### DATA
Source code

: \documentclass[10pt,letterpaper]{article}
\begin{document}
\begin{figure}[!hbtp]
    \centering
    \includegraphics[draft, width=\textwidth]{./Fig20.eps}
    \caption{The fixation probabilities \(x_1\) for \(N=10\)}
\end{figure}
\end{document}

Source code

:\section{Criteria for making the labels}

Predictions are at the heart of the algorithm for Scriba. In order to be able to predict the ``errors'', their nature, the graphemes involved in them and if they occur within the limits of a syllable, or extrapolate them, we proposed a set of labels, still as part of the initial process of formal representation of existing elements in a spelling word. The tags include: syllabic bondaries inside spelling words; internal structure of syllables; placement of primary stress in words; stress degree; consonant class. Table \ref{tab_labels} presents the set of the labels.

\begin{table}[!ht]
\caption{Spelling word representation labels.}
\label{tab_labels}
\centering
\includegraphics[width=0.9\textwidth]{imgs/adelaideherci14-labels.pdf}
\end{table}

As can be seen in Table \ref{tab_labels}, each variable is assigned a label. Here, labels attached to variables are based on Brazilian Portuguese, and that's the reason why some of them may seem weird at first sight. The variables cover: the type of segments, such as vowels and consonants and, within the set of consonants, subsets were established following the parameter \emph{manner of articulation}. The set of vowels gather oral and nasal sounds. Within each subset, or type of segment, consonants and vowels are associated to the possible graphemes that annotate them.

### WHAT TO WORK ON
Your answer should be a single number: the count of lines in these records that hold the string "textwidth".

### TASK ANSWER
2